Swissquote: And September arrives
Swissquote: And September arrives
August ended on a positive note. Friday’s data showed that the US PCE and the core PCE index stagnated near the levels printed a month earlier instead of a small uptick.
Personal spending rose more than expected – and more than income, but the US saving rate fell to 2.9% - the lowest since 2022. Combined with a strong growth number and slowing easing pressures printed a day before, the latest US economic data was good enough to keep the soft-landing dream going, while reinforcing the Federal Reserve (Fed) rate cut bets for September, and at each of the remaining three meetings for this year.
As such, the Dow Jones index advanced to a fresh record last week, the S&P500 closed a touch below a record high, while Nasdaq 100 fell after Nvidia’s blowout results failed to surprise investors who became too used to fireworks and preferred focusing on potential problems instead of the shiny results and as shiny forecasts.
Besides that, the prospect of looser monetary policy benefit to cyclical stocks and that’s also causing a rotation from tech to non-tech pockets of the market and leave the tech-heavy Nasdaq behind its major peers, and behind the European stocks as well.

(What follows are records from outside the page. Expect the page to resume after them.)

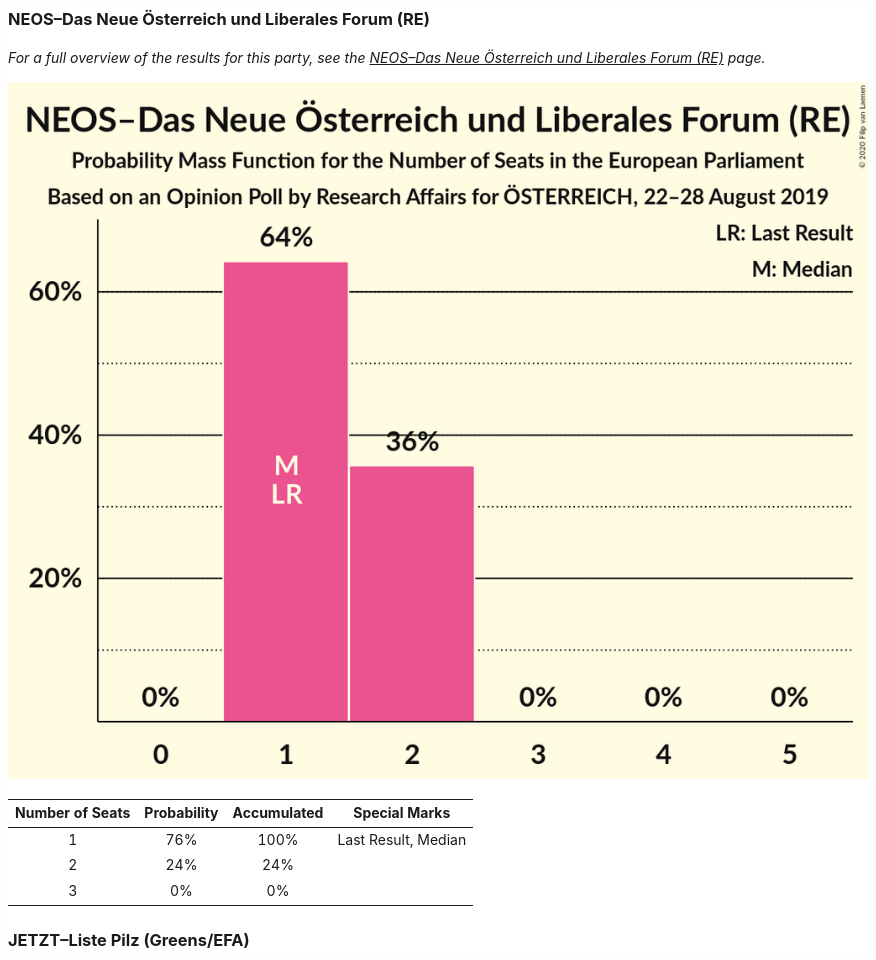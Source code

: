 ### NEOS–Das Neue Österreich und Liberales Forum (RE)

*For a full overview of the results for this party, see the [NEOS–Das Neue Österreich und Liberales Forum (RE)](party-neos–dasneueösterreichundliberalesforumre.html) page.*

![Graph with seats probability mass function not yet produced](2019-08-28-ResearchAffairs-seats-pmf-neos–dasneueösterreichundliberalesforumre.png "Seats Probability Mass Function")

| Number of Seats | Probability | Accumulated | Special Marks |
|:---------------:|:-----------:|:-----------:|:-------------:|
| 1 | 76% | 100% | Last Result, Median |
| 2 | 24% | 24% |  |
| 3 | 0% | 0% |  |

### JETZT–Liste Pilz (Greens/EFA)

The European Stoxx 600 index rallied to a fresh ATH on Friday, as well, after the latest inflation update from the Eurozone showed further progress toward the European Central Bank’s (ECB) 2% policy target and reinforced the expectations of rate cuts.
The EURUSD retreated below the 1.1050 mark and has room for a further slide below the 1.10 psychological level if the Fed and ECB expectations continue to adjust in a way to give less weight to the Fed doves – who expect the Fed to cut its rates at all three of the remaining meetings of the year with a potential 50bp rate cut in one of them, and more weight to the ECB doves, who expect the ECB to cut rates two more times this year, by 25bp in September and in December.
Why not more? Because, although the inflation figures point toward the right direction, the services inflation still accelerated last month, and some known names at the ECB, including Isabel Schnabel or Joachim Nagel, believe that the rate cuts shouldn’t happen too quickly to make sure that inflation returns and stays near the 2% target. And besides the services inflation, the ongoing war in Ukraine and tense relations with Russia remain major worries on the old continent, which sees its natural gas prices increase into fall.
The same worries regarding energy are not true for America, mind you. The nat gas prices there have eased from the summer peak and remain around the $2 mark, while crude oil prices continue to remain under the pressure of higher supply from OPEC+ starting from October and sluggish Chinese growth. US crude fell by more than 3% last Friday, and another 1% this morning in Asia after the official PMI data showed a fourth consecutive month decline in Chinese manufacturing – despite the government’s efforts to boost activity.
This morning Caixin data came in better-than-expected, but the CSI 300 index is down by around 1.20% at the time of writing. Almost all gains from Friday, which were based on news that the country considers a $5.4 trillion of mortgages to lower the borrowing costs for millions of families and boost consumption, are gone.
The Week Ahead
Attention shifts to the all-important US jobs data this week – the last one before the Fed is due to start cutting its rates in September. The job openings data is due Wednesday, ADP on Thursday and NFP, wages and unemployment figures on Friday.
According to the market pricing, a total of 100bp cut is still on the table and the expectations for the upcoming figures are soft. Analysts expect fewer job openings, around 136K print from the ADP report, and around 164K for the NFP. The monthly wages growth may have increased a bit however, and the unemployment rate may have decreased from 4.3% to 4.2%.
Sufficiently soft data is good for the Fed cut expectations and risk appetite, but a too soft data and jumbo cut expectations are not supportive of risk appetite. There is a very fine line between optimism due to the expectation of rate cuts and chaos due to expectation of rapid rate cuts on thinking that the Fed may have missed its call at the end of the tightening cycle, as it had missed the turn at the start of it.
Regarding this week’s data, could possibly see stronger-than-expected figures for August, which could further tame the jumbo cut expectations for the Fed and favour the scenario where the Fed would cut its rates by 25bp for the three remaining meetings this year.
A sufficiently strong data could even boost the expectation that the Fed will cut only 2 times this year, by a total of 50bp. I believe that there is a greater chance for a hawkish revision in Fed expectations than a dovish one. As such, the US dollar index – which rebounded last week – has room to extend gains this week, if the jobs data looks strong enough.